Data shown |
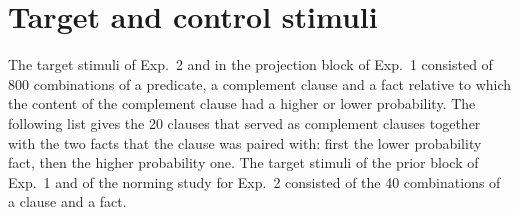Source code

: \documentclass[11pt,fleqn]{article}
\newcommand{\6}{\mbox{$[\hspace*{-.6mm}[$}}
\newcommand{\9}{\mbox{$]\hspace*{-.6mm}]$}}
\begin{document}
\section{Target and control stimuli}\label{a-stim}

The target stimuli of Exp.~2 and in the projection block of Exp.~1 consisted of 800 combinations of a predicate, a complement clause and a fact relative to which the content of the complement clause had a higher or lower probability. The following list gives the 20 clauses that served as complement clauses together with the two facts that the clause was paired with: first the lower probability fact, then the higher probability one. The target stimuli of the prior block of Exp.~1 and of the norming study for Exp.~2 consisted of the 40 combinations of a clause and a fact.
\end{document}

* * *

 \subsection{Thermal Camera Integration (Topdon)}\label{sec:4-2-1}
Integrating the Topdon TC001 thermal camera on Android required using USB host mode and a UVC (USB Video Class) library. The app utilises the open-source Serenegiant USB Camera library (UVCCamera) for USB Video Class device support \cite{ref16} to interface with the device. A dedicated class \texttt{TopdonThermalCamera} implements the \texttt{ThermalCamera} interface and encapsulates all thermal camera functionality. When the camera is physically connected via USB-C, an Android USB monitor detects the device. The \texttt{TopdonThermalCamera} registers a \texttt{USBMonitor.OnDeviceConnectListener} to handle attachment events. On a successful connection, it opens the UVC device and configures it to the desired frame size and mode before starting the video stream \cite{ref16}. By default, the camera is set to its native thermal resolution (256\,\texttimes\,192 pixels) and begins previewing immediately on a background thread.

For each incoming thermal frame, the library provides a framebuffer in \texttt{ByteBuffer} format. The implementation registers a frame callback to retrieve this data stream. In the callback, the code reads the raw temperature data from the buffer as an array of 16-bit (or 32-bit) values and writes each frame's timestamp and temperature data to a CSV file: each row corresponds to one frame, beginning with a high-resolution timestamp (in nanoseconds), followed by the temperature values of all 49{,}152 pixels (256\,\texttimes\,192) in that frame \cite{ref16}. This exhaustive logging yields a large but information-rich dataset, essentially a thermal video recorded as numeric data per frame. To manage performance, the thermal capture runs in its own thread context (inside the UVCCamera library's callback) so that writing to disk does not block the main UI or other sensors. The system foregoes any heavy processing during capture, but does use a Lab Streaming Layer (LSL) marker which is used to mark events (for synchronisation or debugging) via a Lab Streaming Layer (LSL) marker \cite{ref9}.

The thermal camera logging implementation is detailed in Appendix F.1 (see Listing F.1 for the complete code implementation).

Task prompt | All lines above that include the word "mbox" should be located and copied.

Answer area |
\newcommand{\6}{\mbox{$[\hspace*{-.6mm}[$}}
\newcommand{\9}{\mbox{$]\hspace*{-.6mm}]$}}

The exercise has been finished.